第23話 約束

あの後、メイデンは最終確認をしに行くと、王宮へと向かった。

メイデンが去った後、僕はメイデンの表情を思い出しながら、意を決してヘルダの元へと走った。

ヘルダも不在中の最終確認を使用人達と話し合っていた。

「ヘルダさん!あの、忙しい所、申し訳ないのですが、お願いがあります」

僕はヘルダに駆け寄りながら声をかける。

ヘルダはすぐに話を止め、僕へと体を向ける。

「あの、あのお金を貸してください」

「何か用入りなら、使用人に買いに行かせますが・・・?」

「あの、それではこのバングルと同じ物が欲しいんです。魔法はかけなくていいから、同じ形の・・・メイデンさんサイズの同じ物が欲しいんです」

僕の唐突なお願いに、ヘルダは何も聞かずニコリと微笑んだ。

「では、少し見せていただけますか?」

ヘルダの返しに僕は慌ててバングルを外そうとするが、どうやっても外れず、カチャカチャと動かす。

すると、ヘルダはバングルに顔を近づけ、ふむと呟いた。

「どうやらメイデンが外れないようにと、魔法で鍵をかけたようですね。ですが、形は把握しました。夜までにはご用意します」

そう言ってまた微笑むと、持っていた書類を使用人に渡し、部屋を出ていった。

僕は慌ててお願いしますと大きな声で声をかけ、頭を下げた。

その夜、約束通りヘルダは同じバングルを持ってきたが、メイデンは夜遅くまで帰ってくる事はなかった。


翌朝、メイに起こされ、メイデンの姿を確認するものの話しかけられないまま朝食を終え、30分後に玄関へ集合しましょうとヘルダに言われ、慌てて部屋へ戻った。

用意された服に着替え、バックを肩からかける。

ベストにあのバングルがちゃんと入っているか、確認するように胸元をポンポンと叩き、急いで階段を駆け降りていく。

既に待ち構えていたメイデンから、王宮まで転移魔法で行くと伝えられ、庭へ出る。

ヘルダが魔法陣を稼働される間がチャンスだと思い、僕はメイデンの服を掴んだ。

「メイデンさん、5分でいいです。時間をください」

僕の言葉にきょとんとするメイデンに、僕は懇願の眼差しを向ける。

「忘れ物か?」

そう問いかけるメイデンに、僕は慌てて内ポケットからバングルを取り出し、メイデンへと差し出した。

「僕、やります!メイデンさんの婚約者のフリ、します!でも、昨日話したみたいに、僕の気持ちがどうなるかなんて約束はできません。それでも、メイデンさんの事を知りたいと思ってます。あ、あと、僕は今まで子供役しかした事ないので、恋人とか婚約者の役がどう言う物かわかりません。だから、上手くできるかわからないけど、それでも僕が婚約者でいいですか?」

最初は呆然と僕の話を聞いていたメイデンは、次第に話を理解したのか満面の笑みで僕を抱き上げた。

「もちろんだ。俺の婚約者は聖以外考えられない」

「ふ、フリです」

「聖様、話の終わりにフリという言葉が入っておりませんでしたよ」

後ろからツッコミを入れるヘルダの言葉に、僕は自分が言った言葉を思い出し、顔を赤らめる。

「メイデンさん、誤解です!フリです!フリ!」

僕の声が届いてないのか、僕を抱き上げたまま嬉しそうにクルクル回るメイデン。

僕は振り落とされないかと不安になりながら、メイデンへとしがみ付く。

それが、メイデンを更に喜ばさせたのか、勢いのまま僕の頬へキスをした。

僕は固まったまま、何をされたのか理解が追いつかなかったが、メイデンはお構いなしに、何度も頬にキスをした。

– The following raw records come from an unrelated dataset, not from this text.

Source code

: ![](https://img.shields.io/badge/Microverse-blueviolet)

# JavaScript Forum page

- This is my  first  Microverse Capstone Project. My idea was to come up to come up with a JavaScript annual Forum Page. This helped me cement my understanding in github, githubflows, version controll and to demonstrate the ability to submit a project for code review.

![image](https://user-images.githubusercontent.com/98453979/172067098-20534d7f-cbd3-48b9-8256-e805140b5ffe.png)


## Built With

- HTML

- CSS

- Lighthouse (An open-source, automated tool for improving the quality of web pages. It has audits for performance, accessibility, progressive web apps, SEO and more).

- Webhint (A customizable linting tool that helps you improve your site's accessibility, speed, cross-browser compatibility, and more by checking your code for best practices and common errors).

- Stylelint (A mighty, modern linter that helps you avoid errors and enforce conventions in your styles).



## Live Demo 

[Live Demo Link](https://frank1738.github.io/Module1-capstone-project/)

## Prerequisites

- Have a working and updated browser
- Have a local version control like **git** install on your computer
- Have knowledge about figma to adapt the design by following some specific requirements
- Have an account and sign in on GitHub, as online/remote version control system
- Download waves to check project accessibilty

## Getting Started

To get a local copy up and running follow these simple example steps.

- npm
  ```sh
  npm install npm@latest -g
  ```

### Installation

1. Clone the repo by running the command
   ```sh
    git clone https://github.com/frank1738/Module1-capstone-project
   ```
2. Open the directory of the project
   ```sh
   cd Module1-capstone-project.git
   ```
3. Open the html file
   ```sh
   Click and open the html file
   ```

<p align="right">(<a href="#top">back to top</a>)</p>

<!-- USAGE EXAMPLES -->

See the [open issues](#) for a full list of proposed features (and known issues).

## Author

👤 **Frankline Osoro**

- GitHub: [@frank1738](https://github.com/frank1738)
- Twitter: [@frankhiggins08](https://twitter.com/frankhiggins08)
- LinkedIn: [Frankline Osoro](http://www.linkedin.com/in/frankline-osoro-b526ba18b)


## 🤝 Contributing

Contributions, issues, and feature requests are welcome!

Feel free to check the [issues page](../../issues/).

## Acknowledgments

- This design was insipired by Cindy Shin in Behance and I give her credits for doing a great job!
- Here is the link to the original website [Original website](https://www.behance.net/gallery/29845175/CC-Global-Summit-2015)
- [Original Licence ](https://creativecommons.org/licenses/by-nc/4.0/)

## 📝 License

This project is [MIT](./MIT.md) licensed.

それを見かねたヘルダが、メイデンの頭を殴り、僕を下ろすように伝える。

「もう時間がないんだ。あとで、俺からちゃーんと説明するから、さっさと出発するぞ」

呆れた声に、メイデンがぶつぶつと文句を言い始めるが、ヘルダはお構いなしに僕の手を引き、魔法陣の中へと入っていく。

その後を、聖に触るなと怒りながらメイデンがついてくる。

僕はしばらく呆けたまま、手を引かれて王宮へと向かった。渡しそびれたバングルを片手に持ったまま・・・。